▸ **Exercise requirements**
Search term "iciency": copy each line of the data containing it.

================

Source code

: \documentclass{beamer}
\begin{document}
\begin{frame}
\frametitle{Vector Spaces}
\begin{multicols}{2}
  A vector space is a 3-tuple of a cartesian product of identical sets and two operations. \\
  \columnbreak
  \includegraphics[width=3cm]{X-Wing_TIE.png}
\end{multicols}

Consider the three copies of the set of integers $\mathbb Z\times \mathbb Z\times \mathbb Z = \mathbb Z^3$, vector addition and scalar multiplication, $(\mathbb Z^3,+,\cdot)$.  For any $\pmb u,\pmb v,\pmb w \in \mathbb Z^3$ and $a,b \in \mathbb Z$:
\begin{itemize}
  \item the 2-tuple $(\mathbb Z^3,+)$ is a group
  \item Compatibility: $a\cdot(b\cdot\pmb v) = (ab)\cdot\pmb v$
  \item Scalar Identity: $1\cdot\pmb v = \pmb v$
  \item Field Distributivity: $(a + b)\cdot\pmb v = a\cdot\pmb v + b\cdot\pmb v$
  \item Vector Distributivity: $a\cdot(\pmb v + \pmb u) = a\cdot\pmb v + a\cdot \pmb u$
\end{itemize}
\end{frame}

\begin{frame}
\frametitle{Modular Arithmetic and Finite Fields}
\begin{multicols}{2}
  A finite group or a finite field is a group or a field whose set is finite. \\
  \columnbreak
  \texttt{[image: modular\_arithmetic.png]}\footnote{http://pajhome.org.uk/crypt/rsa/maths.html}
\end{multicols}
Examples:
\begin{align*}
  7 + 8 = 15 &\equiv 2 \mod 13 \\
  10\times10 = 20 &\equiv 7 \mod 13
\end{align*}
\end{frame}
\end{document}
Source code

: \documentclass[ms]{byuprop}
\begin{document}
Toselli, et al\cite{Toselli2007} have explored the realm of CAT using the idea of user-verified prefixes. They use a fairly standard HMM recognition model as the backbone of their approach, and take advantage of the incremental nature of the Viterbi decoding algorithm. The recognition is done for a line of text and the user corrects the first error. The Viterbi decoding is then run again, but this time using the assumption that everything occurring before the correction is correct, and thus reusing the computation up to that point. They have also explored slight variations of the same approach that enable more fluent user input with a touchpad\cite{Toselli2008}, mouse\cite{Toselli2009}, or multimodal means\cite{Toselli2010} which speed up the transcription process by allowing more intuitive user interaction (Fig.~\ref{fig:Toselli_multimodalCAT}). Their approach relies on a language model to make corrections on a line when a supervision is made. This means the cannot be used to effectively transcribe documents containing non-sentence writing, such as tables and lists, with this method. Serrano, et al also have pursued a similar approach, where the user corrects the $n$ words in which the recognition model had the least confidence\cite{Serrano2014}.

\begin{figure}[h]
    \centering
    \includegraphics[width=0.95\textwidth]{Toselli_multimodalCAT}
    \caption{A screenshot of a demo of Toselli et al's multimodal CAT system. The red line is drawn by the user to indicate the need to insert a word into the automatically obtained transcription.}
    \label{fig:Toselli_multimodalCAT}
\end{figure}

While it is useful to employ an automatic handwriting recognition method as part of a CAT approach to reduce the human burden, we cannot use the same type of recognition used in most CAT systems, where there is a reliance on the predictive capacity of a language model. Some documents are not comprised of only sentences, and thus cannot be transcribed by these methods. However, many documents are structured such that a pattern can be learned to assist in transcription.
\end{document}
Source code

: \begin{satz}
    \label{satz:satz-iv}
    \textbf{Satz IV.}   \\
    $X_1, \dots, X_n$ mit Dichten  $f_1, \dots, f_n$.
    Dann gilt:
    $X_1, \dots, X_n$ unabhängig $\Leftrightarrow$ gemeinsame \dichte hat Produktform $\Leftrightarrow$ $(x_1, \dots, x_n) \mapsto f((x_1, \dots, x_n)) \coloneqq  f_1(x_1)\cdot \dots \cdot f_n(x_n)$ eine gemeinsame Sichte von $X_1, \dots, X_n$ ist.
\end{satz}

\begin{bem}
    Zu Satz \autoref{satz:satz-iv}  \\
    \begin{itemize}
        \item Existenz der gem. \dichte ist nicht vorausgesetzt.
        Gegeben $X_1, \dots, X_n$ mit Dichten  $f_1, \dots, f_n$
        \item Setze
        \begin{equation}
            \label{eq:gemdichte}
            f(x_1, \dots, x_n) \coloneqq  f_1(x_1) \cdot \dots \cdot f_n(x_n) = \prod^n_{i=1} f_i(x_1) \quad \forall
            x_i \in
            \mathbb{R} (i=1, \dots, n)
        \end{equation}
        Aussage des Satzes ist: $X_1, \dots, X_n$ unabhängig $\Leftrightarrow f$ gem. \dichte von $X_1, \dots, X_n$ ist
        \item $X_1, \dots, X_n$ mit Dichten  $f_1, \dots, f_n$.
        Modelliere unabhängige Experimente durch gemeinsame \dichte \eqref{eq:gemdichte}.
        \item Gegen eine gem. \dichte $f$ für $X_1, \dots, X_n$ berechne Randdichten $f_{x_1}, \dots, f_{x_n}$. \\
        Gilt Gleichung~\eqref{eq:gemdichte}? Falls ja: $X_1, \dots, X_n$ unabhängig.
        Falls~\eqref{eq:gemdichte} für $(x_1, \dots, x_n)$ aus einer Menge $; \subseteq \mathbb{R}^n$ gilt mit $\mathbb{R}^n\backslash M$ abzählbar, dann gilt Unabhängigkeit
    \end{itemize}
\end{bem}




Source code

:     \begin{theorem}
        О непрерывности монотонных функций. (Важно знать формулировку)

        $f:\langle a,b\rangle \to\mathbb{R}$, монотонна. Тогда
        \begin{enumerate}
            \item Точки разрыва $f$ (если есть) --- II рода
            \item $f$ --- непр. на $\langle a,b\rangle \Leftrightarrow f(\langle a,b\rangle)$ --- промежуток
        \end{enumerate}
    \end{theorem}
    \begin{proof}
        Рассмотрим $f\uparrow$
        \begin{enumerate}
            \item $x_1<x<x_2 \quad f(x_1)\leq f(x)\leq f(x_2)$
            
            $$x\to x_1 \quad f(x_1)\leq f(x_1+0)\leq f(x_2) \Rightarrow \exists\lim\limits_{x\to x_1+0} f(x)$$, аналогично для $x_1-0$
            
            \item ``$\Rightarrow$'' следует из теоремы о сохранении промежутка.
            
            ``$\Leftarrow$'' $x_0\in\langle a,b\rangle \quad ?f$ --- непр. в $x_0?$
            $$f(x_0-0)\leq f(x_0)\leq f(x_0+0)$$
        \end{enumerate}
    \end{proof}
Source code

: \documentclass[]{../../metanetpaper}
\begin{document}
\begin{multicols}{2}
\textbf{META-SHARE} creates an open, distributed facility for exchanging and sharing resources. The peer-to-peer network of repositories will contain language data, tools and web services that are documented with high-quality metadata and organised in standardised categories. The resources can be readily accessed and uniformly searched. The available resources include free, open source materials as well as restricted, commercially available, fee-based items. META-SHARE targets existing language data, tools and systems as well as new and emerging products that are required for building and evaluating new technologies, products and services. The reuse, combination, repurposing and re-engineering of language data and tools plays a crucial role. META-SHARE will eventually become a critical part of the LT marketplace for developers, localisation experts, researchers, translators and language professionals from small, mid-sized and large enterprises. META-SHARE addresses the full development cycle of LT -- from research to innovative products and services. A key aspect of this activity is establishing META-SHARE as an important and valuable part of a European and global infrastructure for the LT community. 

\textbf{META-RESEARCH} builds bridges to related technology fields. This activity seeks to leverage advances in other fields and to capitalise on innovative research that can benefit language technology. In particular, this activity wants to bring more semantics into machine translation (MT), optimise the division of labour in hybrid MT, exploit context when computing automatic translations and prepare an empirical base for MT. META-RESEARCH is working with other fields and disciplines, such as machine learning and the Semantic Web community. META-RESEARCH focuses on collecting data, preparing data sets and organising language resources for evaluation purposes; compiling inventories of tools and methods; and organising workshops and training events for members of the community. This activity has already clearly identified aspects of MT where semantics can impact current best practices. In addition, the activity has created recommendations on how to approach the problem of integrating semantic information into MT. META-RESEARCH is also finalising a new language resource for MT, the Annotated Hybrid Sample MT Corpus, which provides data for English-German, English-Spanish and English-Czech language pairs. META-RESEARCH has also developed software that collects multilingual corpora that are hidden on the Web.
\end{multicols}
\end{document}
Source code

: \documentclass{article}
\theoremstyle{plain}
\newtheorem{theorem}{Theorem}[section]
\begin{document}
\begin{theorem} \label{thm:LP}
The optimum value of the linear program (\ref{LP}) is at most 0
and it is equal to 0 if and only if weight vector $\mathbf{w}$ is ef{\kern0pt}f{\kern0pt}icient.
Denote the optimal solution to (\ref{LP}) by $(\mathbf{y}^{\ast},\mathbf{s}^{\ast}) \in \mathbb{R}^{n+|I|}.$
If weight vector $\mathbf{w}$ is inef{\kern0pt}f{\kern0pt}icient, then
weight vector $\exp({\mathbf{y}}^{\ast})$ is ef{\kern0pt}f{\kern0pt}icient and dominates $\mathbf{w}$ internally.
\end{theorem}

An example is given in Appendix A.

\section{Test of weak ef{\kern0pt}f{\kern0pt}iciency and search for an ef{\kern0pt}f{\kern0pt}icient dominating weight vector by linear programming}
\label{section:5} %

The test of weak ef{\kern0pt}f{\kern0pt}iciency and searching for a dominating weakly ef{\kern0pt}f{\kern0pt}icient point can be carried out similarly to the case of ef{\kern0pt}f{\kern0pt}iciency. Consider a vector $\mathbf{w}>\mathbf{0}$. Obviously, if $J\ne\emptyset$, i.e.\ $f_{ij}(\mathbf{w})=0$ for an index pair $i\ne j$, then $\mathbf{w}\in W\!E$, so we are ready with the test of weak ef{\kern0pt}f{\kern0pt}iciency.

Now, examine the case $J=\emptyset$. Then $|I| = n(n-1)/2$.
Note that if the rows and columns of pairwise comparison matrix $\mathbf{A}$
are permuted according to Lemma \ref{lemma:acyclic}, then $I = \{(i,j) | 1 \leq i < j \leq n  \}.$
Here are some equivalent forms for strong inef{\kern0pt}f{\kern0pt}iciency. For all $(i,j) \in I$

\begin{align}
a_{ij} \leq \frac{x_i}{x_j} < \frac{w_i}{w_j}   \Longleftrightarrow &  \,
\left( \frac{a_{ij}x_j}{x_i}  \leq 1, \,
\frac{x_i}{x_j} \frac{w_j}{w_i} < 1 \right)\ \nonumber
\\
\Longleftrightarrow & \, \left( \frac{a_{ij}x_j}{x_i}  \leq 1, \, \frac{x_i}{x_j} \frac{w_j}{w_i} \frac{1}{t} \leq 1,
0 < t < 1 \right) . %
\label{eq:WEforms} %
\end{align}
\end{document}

================

▸ **Solution to this problem**
\section{Test of weak ef{\kern0pt}f{\kern0pt}iciency and search for an ef{\kern0pt}f{\kern0pt}icient dominating weight vector by linear programming}
The test of weak ef{\kern0pt}f{\kern0pt}iciency and searching for a dominating weakly ef{\kern0pt}f{\kern0pt}icient point can be carried out similarly to the case of ef{\kern0pt}f{\kern0pt}iciency. Consider a vector $\mathbf{w}>\mathbf{0}$. Obviously, if $J\ne\emptyset$, i.e.\ $f_{ij}(\mathbf{w})=0$ for an index pair $i\ne j$, then $\mathbf{w}\in W\!E$, so we are ready with the test of weak ef{\kern0pt}f{\kern0pt}iciency.
Here are some equivalent forms for strong inef{\kern0pt}f{\kern0pt}iciency. For all $(i,j) \in I$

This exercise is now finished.